**EXERCISE DETAILS**
Copy, from the data below, each line that has the word "caption".

┄┄┄┄┄┄

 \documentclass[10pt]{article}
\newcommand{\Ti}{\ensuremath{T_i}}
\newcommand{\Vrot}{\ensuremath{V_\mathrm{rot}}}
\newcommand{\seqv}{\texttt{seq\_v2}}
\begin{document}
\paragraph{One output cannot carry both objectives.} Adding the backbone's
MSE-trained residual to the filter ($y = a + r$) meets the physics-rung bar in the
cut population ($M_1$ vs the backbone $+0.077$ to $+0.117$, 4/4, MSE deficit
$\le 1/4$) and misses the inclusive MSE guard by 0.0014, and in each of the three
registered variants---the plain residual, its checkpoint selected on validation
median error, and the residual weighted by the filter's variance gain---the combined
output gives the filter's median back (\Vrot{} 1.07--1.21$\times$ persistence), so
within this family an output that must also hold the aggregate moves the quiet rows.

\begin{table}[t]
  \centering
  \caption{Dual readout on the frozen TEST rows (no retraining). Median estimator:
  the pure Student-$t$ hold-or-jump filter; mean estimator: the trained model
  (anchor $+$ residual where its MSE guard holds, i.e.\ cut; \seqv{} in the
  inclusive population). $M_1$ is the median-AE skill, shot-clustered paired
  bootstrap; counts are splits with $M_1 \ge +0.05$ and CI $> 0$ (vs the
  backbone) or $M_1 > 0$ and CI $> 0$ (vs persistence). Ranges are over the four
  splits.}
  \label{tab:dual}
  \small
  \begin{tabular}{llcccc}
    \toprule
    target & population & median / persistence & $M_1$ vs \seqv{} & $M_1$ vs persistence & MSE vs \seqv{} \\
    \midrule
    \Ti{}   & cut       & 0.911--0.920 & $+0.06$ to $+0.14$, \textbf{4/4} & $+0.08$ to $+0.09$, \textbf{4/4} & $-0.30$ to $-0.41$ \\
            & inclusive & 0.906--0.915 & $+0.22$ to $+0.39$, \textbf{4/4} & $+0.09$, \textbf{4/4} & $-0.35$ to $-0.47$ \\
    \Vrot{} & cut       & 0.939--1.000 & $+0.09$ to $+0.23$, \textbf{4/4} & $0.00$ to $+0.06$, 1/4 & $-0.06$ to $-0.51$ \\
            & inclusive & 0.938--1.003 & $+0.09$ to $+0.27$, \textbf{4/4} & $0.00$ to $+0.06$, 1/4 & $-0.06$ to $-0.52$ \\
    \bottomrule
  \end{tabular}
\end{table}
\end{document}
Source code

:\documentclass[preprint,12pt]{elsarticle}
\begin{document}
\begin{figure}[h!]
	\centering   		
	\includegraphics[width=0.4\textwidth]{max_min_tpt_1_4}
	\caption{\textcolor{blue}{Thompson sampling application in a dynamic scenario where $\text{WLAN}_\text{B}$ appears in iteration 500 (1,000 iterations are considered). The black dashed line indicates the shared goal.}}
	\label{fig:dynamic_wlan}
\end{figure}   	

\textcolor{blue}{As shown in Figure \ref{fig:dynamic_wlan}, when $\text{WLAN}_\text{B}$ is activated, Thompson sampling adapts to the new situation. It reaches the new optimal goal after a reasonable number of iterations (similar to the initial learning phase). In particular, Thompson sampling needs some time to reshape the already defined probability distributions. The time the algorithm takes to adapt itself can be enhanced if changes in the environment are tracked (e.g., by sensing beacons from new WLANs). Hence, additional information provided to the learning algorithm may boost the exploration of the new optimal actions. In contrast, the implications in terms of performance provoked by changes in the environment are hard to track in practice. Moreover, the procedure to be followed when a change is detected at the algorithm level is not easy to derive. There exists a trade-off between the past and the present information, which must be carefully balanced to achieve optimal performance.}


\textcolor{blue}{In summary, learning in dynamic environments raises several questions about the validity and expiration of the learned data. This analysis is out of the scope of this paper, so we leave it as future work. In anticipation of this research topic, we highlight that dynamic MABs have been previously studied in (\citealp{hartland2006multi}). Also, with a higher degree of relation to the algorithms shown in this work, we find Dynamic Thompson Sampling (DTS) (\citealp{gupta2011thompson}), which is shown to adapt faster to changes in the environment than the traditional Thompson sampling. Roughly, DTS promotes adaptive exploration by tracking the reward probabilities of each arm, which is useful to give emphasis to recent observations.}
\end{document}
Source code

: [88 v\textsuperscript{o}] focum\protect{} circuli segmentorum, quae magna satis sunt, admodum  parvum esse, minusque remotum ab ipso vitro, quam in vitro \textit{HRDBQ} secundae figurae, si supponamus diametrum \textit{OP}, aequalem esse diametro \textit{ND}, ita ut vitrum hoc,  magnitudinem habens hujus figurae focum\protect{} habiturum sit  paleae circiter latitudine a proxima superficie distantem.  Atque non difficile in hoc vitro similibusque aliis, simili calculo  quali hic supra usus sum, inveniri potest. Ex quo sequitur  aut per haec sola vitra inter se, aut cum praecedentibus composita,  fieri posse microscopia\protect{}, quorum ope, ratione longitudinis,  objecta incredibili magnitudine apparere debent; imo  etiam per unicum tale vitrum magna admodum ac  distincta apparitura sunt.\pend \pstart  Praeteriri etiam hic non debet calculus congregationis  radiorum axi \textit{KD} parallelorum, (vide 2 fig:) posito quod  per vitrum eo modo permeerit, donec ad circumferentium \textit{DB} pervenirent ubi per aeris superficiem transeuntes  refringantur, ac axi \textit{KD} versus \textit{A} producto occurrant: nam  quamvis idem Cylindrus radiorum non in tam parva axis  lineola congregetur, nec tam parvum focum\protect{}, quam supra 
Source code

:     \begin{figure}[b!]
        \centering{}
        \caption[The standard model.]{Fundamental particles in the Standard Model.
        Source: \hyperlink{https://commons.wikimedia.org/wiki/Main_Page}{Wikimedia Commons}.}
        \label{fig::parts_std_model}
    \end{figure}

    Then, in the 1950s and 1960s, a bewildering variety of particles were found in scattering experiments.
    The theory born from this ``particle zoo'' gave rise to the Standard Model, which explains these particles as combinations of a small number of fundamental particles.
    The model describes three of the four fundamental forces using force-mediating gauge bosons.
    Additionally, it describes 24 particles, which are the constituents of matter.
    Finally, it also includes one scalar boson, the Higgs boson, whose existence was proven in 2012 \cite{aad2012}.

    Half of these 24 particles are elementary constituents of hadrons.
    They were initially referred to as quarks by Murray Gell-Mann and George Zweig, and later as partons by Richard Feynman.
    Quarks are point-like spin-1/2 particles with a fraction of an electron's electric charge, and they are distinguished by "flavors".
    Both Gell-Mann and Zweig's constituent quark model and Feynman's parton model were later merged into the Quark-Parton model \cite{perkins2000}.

┄┄┄┄┄┄

**EXERCISE RESPONSE**
  \caption{Dual readout on the frozen TEST rows (no retraining). Median estimator:
	\caption{\textcolor{blue}{Thompson sampling application in a dynamic scenario where $\text{WLAN}_\text{B}$ appears in iteration 500 (1,000 iterations are considered). The black dashed line indicates the shared goal.}}
        \caption[The standard model.]{Fundamental particles in the Standard Model.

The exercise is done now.